Al calar della notte, i Lonergan erano ancora bloccati da qualche parte nel vasto Mar dei Coralli.
Quando aprono le borse di immersione
Nei due giorni successivi, la MV Outer Edge organizzò altre due immersioni alla barriera corallina di St. Crispin con un nuovo gruppo di turisti che non sapevano che due persone erano disperse.
Alla fine, notando che le due borse da immersione non reclamate erano ancora sul ponte, il capitano decise di aprirle.
All’interno di una delle borse c’erano un portafoglio, documenti di identità e la stessa maglietta che Tom aveva indossato il giorno dell’immersione.
Consapevole che qualcosa andò storto, Nairn chiese aiuto.
Nessun segno della coppia
Nel giro di poche ore avviarono una massiccia operazione di soccorso via mare e via aria.
Per i tre giorni successivi, aerei della Marina, elicotteri, imbarcazioni della polizia e civili setacciarono la vasta distesa del Mar dei Coralli alla disperata ricerca dei Lonergan.
Ma nonostante la portata dell’operazione, non c’era traccia dei subacquei dispersi: solo acqua vuota e un crescente senso di terrore.

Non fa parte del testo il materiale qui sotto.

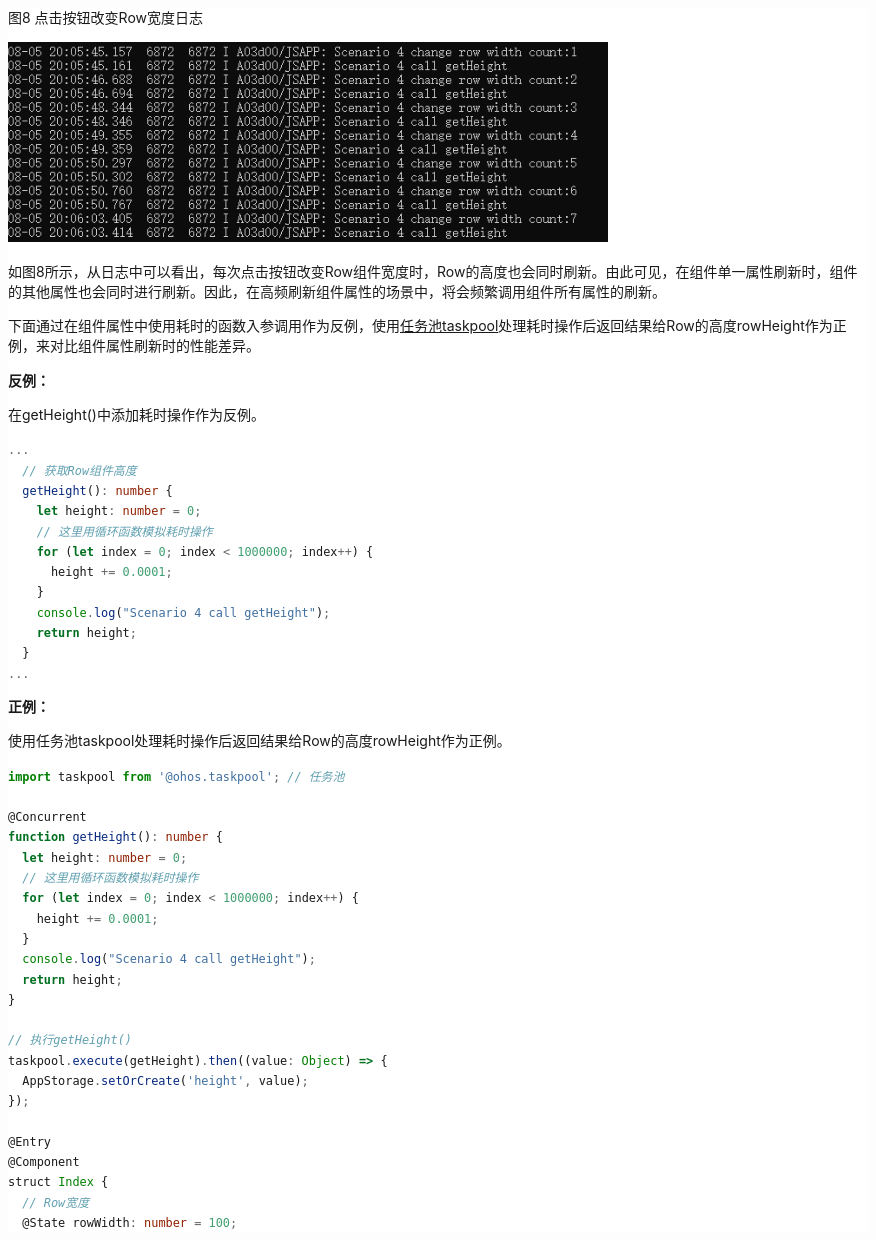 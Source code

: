 图8 点击按钮改变Row宽度日志

![](./figures/avoid_high_frequency_callback_execute_lengthy_operation_08.png)

如图8所示，从日志中可以看出，每次点击按钮改变Row组件宽度时，Row的高度也会同时刷新。由此可见，在组件单一属性刷新时，组件的其他属性也会同时进行刷新。因此，在高频刷新组件属性的场景中，将会频繁调用组件所有属性的刷新。

下面通过在组件属性中使用耗时的函数入参调用作为反例，使用[任务池taskpool](../reference/apis-arkts/js-apis-taskpool.md)处理耗时操作后返回结果给Row的高度rowHeight作为正例，来对比组件属性刷新时的性能差异。

**反例：**

在getHeight()中添加耗时操作作为反例。

```ts
...
  // 获取Row组件高度
  getHeight(): number {
    let height: number = 0;
    // 这里用循环函数模拟耗时操作
    for (let index = 0; index < 1000000; index++) {
      height += 0.0001;
    }
    console.log("Scenario 4 call getHeight");
    return height;
  }
...
```

**正例：**

使用任务池taskpool处理耗时操作后返回结果给Row的高度rowHeight作为正例。

```ts
import taskpool from '@ohos.taskpool'; // 任务池

@Concurrent
function getHeight(): number {
  let height: number = 0;
  // 这里用循环函数模拟耗时操作
  for (let index = 0; index < 1000000; index++) {
    height += 0.0001;
  }
  console.log("Scenario 4 call getHeight");
  return height;
}

// 执行getHeight()
taskpool.execute(getHeight).then((value: Object) => {
  AppStorage.setOrCreate('height', value);
});

@Entry
@Component
struct Index {
  // Row宽度
  @State rowWidth: number = 100;
``` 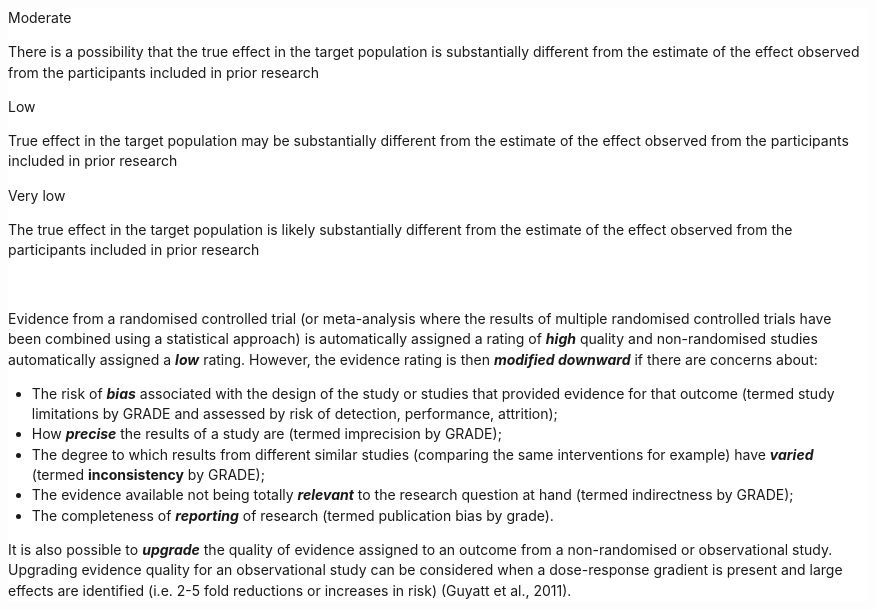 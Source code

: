 </td>
</tr>
<tr>
<td width="168">
<p>Moderate</p>
</td>
<td width="471">
<p>There is a possibility that the true effect in the target population is substantially different from the estimate of the effect observed from the participants included in prior research</p>
</td>
</tr>
<tr>
<td width="168">
<p>Low</p>
</td>
<td width="471">
<p>True effect in the target population may be substantially different from the estimate of the effect observed from the participants included in prior research</p>
</td>
</tr>
<tr>
<td width="168">
<p>Very low</p>
</td>
<td width="471">
<p>The true effect in the target population is likely substantially different from the estimate of the effect observed from the participants included in prior research</p>
</td>
</tr>
</tbody>
</table>
<p style="text-align: center;">&nbsp;</p>
<p>Evidence from a randomised controlled trial (or meta-analysis where the results of multiple randomised controlled trials have been combined using a statistical approach) is automatically assigned a rating of <em><strong>high</strong></em> quality and non-randomised studies automatically assigned a <em><strong>low</strong></em> rating. However, the evidence rating is then <em><strong>modified downward</strong> </em>if there are concerns about:</p>


- The risk of <em><strong>bias</strong></em> associated with the design of the study or studies that provided evidence for that outcome (termed study limitations by GRADE and assessed by risk of detection, performance, attrition);
- How <em><strong>precise</strong></em> the results of a study are (termed imprecision by GRADE);
- The degree to which results from different similar studies (comparing the same interventions for example) have <em><strong>varied</strong></em> (termed <strong>inconsistency</strong> by GRADE);
- The evidence available not being totally <em><strong>relevant</strong></em> to the research question at hand (termed indirectness by GRADE);
- The completeness of <em><strong>reporting</strong></em> of research (termed publication bias by grade).



It is also possible to <strong><em>upgrade</em></strong> the quality of evidence assigned to an outcome from a non-randomised or observational study. Upgrading evidence quality for an observational study can be considered when a dose-response gradient is present and large effects are identified (i.e. 2-5 fold reductions or increases in risk) (Guyatt et al., 2011).</p>
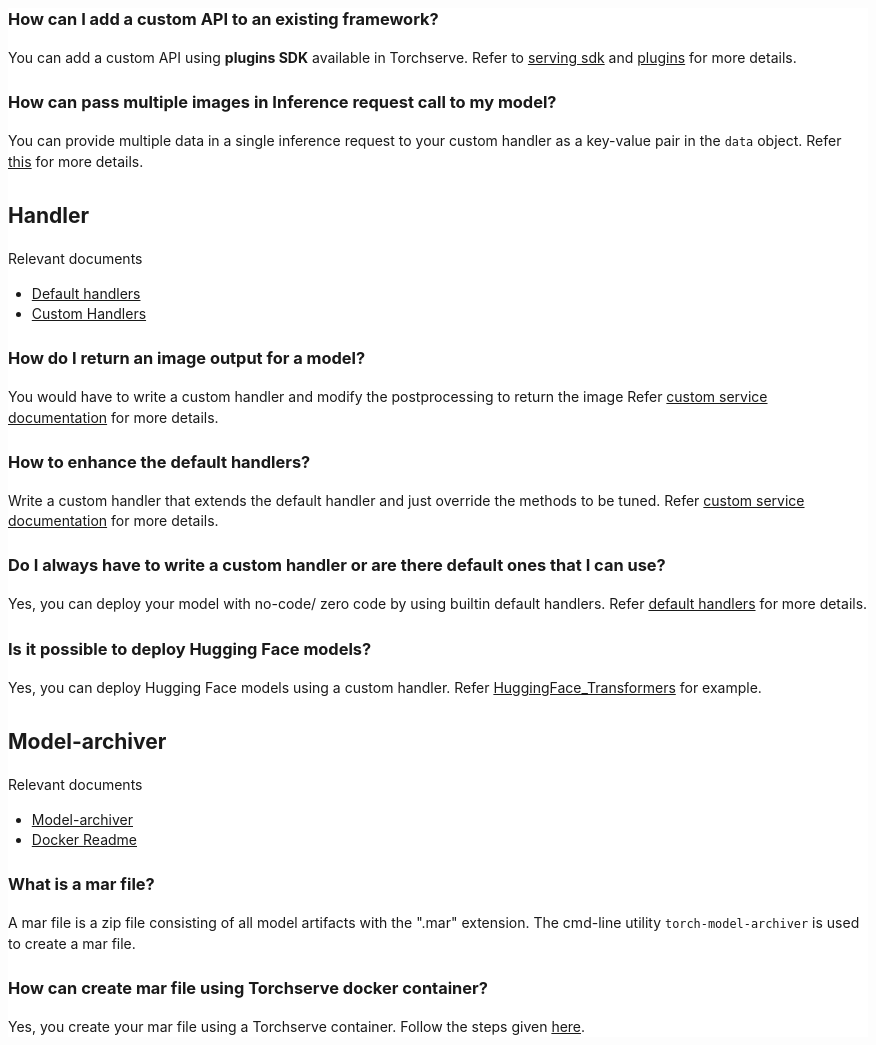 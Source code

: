 ### How can I add a custom API to an existing framework?
You can add a custom API using **plugins SDK** available in Torchserve.
Refer to [serving sdk](../serving-sdk) and [plugins](../plugins) for more details.

### How can pass multiple images in Inference request call to my model?
You can provide multiple data in a single inference request to your custom handler as a key-value pair in the `data` object.
Refer [this](https://github.com/pytorch/serve/issues/529#issuecomment-658012913) for more details.

## Handler
Relevant documents
- [Default handlers](default_handlers.md#torchserve-default-inference-handlers)
- [Custom Handlers](custom_service.md#custom-handlers)

### How do I return an image output for a model?
You would have to write a custom handler and modify the postprocessing to return the image
Refer [custom service documentation](custom_service.md#custom-handlers) for more details.

### How to enhance the default handlers?
Write a custom handler that extends the default handler and just override the methods to be tuned.
Refer [custom service documentation](custom_service.md#custom-handlers) for more details.

### Do I always have to write a custom handler or are there default ones that I can use?
Yes, you can deploy your model with no-code/ zero code by using builtin default handlers.
Refer [default handlers](default_handlers.md#torchserve-default-inference-handlers) for more details.

### Is it possible to deploy Hugging Face models?
Yes, you can deploy Hugging Face models using a custom handler.
Refer [HuggingFace_Transformers](https://github.com/pytorch/serve/blob/master/examples/Huggingface_Transformers/README.md) for example. 

## Model-archiver
 Relevant documents
 - [Model-archiver ](../model-archiver/README.md#torch-model-archiver-for-torchserve)
 - [Docker Readme](../docker/README.md)

### What is a mar file?
A mar file is a zip file consisting of all model artifacts with the ".mar" extension. The cmd-line utility `torch-model-archiver` is used to create a mar file.

### How can create mar file using Torchserve docker container?
Yes, you create your mar file using a Torchserve container. Follow the steps given [here](../docker/README.md#create-torch-model-archiver-from-container).
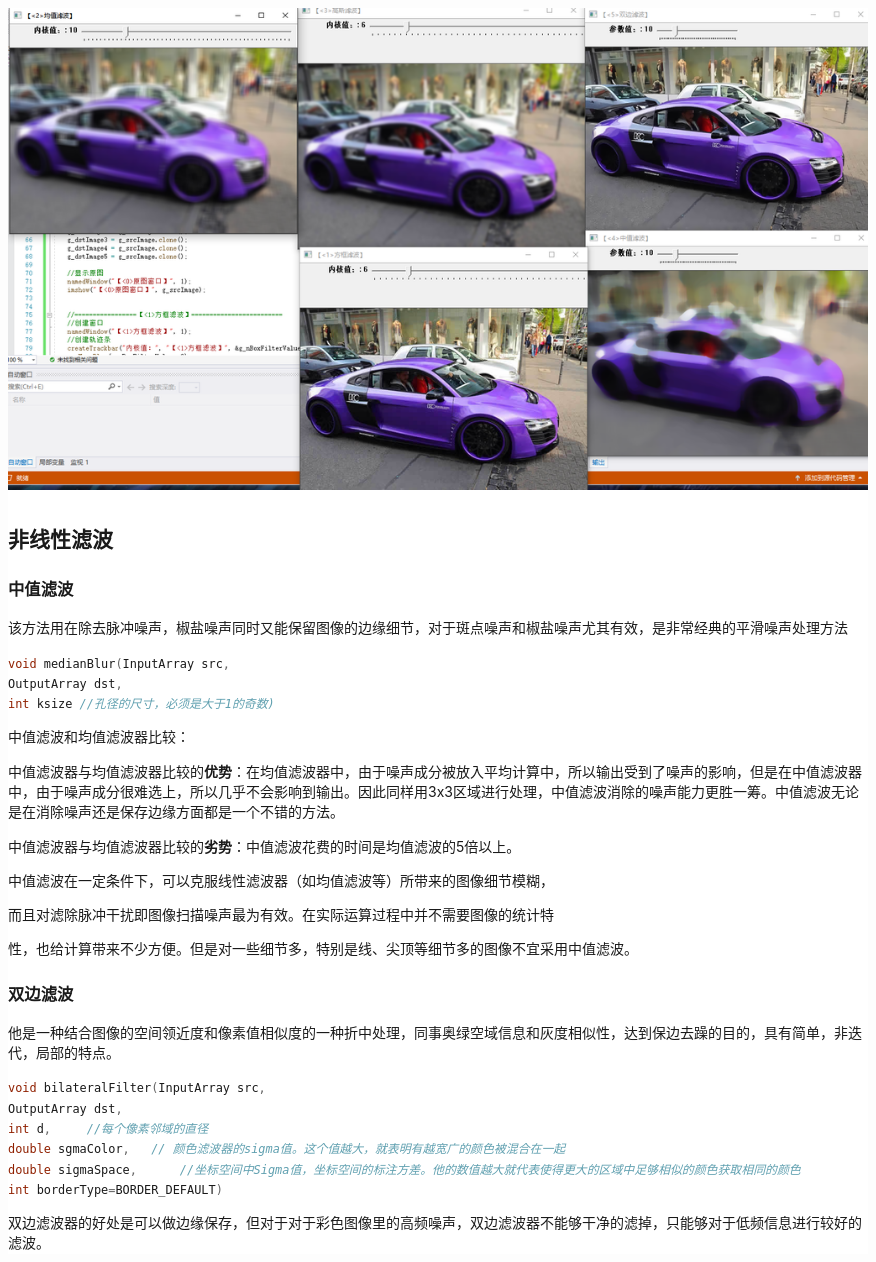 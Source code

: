 ![](1.png)

## 非线性滤波
### 中值滤波
该方法用在除去脉冲噪声，椒盐噪声同时又能保留图像的边缘细节，对于斑点噪声和椒盐噪声尤其有效，是非常经典的平滑噪声处理方法
```C++
void medianBlur(InputArray src,
OutputArray dst,
int ksize //孔径的尺寸，必须是大于1的奇数)
```
中值滤波和均值滤波器比较：


中值滤波器与均值滤波器比较的**优势**：在均值滤波器中，由于噪声成分被放入平均计算中，所以输出受到了噪声的影响，但是在中值滤波器中，由于噪声成分很难选上，所以几乎不会影响到输出。因此同样用3x3区域进行处理，中值滤波消除的噪声能力更胜一筹。中值滤波无论是在消除噪声还是保存边缘方面都是一个不错的方法。         

中值滤波器与均值滤波器比较的**劣势**：中值滤波花费的时间是均值滤波的5倍以上。

中值滤波在一定条件下，可以克服线性滤波器（如均值滤波等）所带来的图像细节模糊，

而且对滤除脉冲干扰即图像扫描噪声最为有效。在实际运算过程中并不需要图像的统计特

性，也给计算带来不少方便。但是对一些细节多，特别是线、尖顶等细节多的图像不宜采用中值滤波。

### 双边滤波
他是一种结合图像的空间领近度和像素值相似度的一种折中处理，同事奥绿空域信息和灰度相似性，达到保边去躁的目的，具有简单，非迭代，局部的特点。
```C++
void bilateralFilter(InputArray src,
OutputArray dst,
int d,     //每个像素邻域的直径
double sgmaColor,   // 颜色滤波器的sigma值。这个值越大，就表明有越宽广的颜色被混合在一起
double sigmaSpace,      //坐标空间中Sigma值，坐标空间的标注方差。他的数值越大就代表使得更大的区域中足够相似的颜色获取相同的颜色
int borderType=BORDER_DEFAULT)
```
双边滤波器的好处是可以做边缘保存，但对于对于彩色图像里的高频噪声，双边滤波器不能够干净的滤掉，只能够对于低频信息进行较好的滤波。
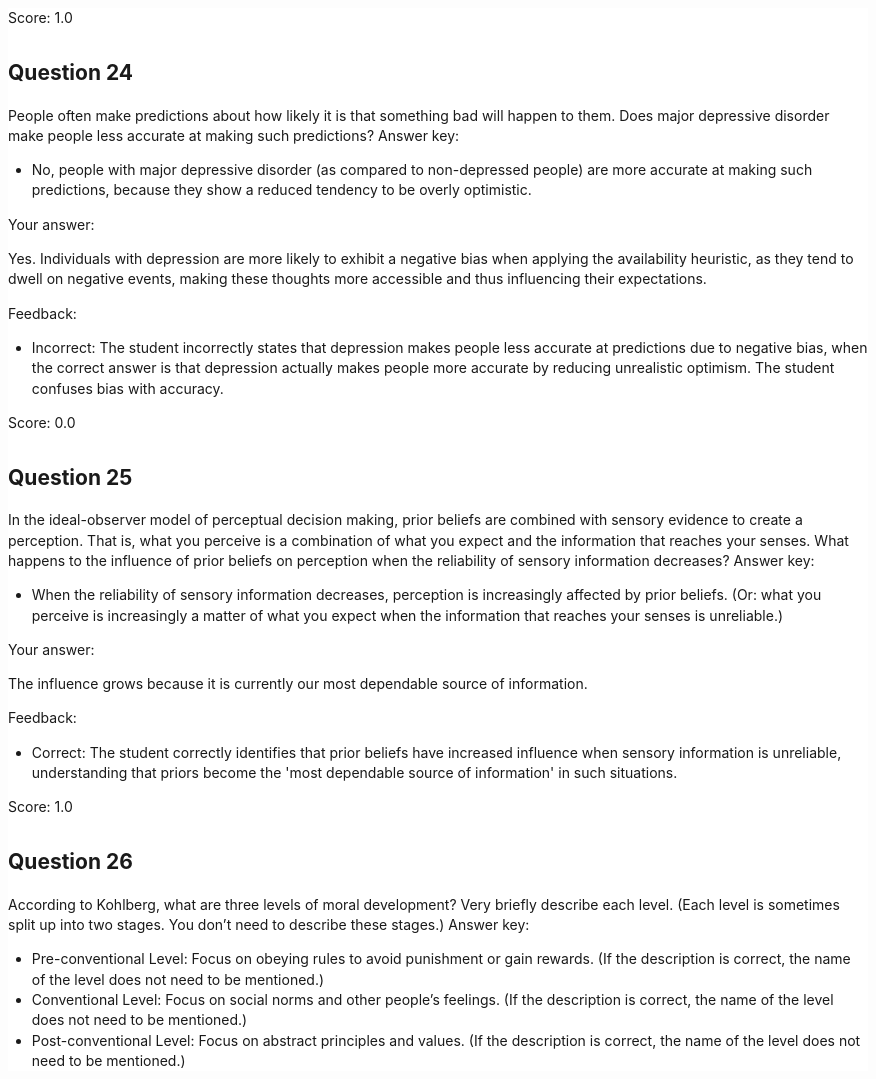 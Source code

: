 Score: 1.0

## Question 24
            
People often make predictions about how likely it is that something bad will happen to them. Does major depressive disorder make people less accurate at making such predictions?
Answer key:

- No, people with major depressive disorder (as compared to non-depressed people) are more accurate at making such predictions, because they show a reduced tendency to be overly optimistic.

Your answer:

Yes. Individuals with depression are more likely to exhibit a negative bias when applying the availability heuristic, as they tend to dwell on negative events, making these thoughts more accessible and thus influencing their expectations.

Feedback:

- Incorrect: The student incorrectly states that depression makes people less accurate at predictions due to negative bias, when the correct answer is that depression actually makes people more accurate by reducing unrealistic optimism. The student confuses bias with accuracy.

Score: 0.0

## Question 25
            
In the ideal-observer model of perceptual decision making, prior beliefs are combined with sensory evidence to create a perception. That is, what you perceive is a combination of what you expect and the information that reaches your senses. What happens to the influence of prior beliefs on perception when the reliability of sensory information decreases?
Answer key:

- When the reliability of sensory information decreases, perception is increasingly affected by prior beliefs. (Or: what you perceive is increasingly a matter of what you expect when the information that reaches your senses is unreliable.)

Your answer:

The influence grows because it is currently our most dependable source of information.

Feedback:

- Correct: The student correctly identifies that prior beliefs have increased influence when sensory information is unreliable, understanding that priors become the 'most dependable source of information' in such situations.

Score: 1.0

## Question 26
            
According to Kohlberg, what are three levels of moral development? Very briefly describe each level. (Each level is sometimes split up into two stages. You don’t need to describe these stages.)
Answer key:

- Pre-conventional Level: Focus on obeying rules to avoid punishment or gain rewards. (If the description is correct, the name of the level does not need to be mentioned.)
- Conventional Level: Focus on social norms and other people’s feelings. (If the description is correct, the name of the level does not need to be mentioned.)
- Post-conventional Level: Focus on abstract principles and values. (If the description is correct, the name of the level does not need to be mentioned.)

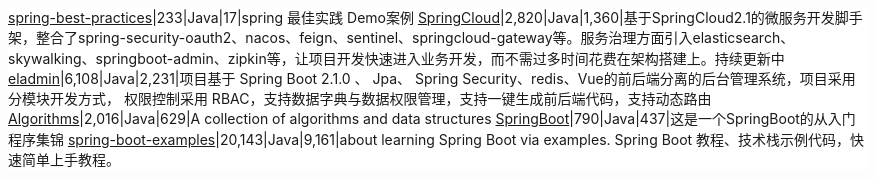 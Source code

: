 [spring-best-practices](https://github.com/othorizon/spring-best-practices)|233|Java|17|spring 最佳实践 Demo案例
[SpringCloud](https://github.com/zhoutaoo/SpringCloud)|2,820|Java|1,360|基于SpringCloud2.1的微服务开发脚手架，整合了spring-security-oauth2、nacos、feign、sentinel、springcloud-gateway等。服务治理方面引入elasticsearch、skywalking、springboot-admin、zipkin等，让项目开发快速进入业务开发，而不需过多时间花费在架构搭建上。持续更新中
[eladmin](https://github.com/elunez/eladmin)|6,108|Java|2,231|项目基于 Spring Boot 2.1.0 、 Jpa、 Spring Security、redis、Vue的前后端分离的后台管理系统，项目采用分模块开发方式， 权限控制采用 RBAC，支持数据字典与数据权限管理，支持一键生成前后端代码，支持动态路由
[Algorithms](https://github.com/williamfiset/Algorithms)|2,016|Java|629|A collection of algorithms and data structures
[SpringBoot](https://github.com/lxy-go/SpringBoot)|790|Java|437|这是一个SpringBoot的从入门程序集锦
[spring-boot-examples](https://github.com/ityouknow/spring-boot-examples)|20,143|Java|9,161|about learning Spring Boot via examples. Spring Boot 教程、技术栈示例代码，快速简单上手教程。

Oggetti ritrovati in acqua
Dieci giorni dopo la scomparsa della coppia, cominciarono ad emergere i primi inquietanti indizi. Il giubbotto di galleggiamento di Tom, con il suo nome chiaramente scritto sulla tasca, fu ritrovato galleggiante nell’oceano, 50 miglia a nord della barriera corallina di St. Crispin.
Poco dopo appare a riva una muta verde e grigia, che si ritiene appartenesse a Eileen. La zona dei glutei presentava strappi frastagliati, che le autorità hanno sospettato potessero essere stati causati dal morso di uno squalo. Anche il suo giubbotto di galleggiamento, il cappuccio da immersione, le pinne e la bombola d’aria sono stati infine recuperati, sparsi lungo la costa del Queensland.
Ma i loro corpi non furono ancora ritrovati.
“Pronti a morire”
Mentre gli investigatori approfondivano le indagini sulla scomparsa di Tom ed Eileen, scoprirono qualcosa che aggiunse un nuovo inquietante tassello al mistero. Nascosti nella stanza dell’ostello della coppia a Cairns, nel Queensland, c’erano i loro diari personali, che rivelavano annotazioni che sconvolsero le autorità.
In una pagina scritta sei mesi prima del viaggio, Tom aveva annotato una riflessione agghiacciante: “Mi sento come se la mia vita fosse completa e fossi pronto a morire. Per quanto ne so, da qui in poi la mia vita potrà solo peggiorare. Ha raggiunto il culmine e da qui in poi sarà tutta una discesa fino al mio funerale”.
E, appena 16 giorni prima della loro scomparsa, Eileen ha scritto della sua crescente preoccupazione per lo stato mentale di Tom: “Tom spera di morire in modo rapido e abbastanza indolore e spera che accada presto. Tom non è suicida, ma ha un desiderio di morte che potrebbe portarlo a ciò che desidera, e io potrei rimanere coinvolta in questo”.
In seguito, iniziarono a circolare diverse teorie, alcune delle quali ipotizzavano che la coppia avesse inscenato la propria scomparsa per iniziare una nuova vita. Ma queste teorie persero rapidamente credibilità. I loro conti bancari non furono mai utilizzati e non ci fu mai alcuna richiesta di risarcimento sulle loro polizze assicurative sulla vita.
Nonostante le speculazioni, non c’erano tracce finanziarie, avvistamenti o prove a sostegno dell’idea che fossero scomparsi deliberatamente. Tutti gli indizi continuavano a indicare un tragico incidente in mare aperto.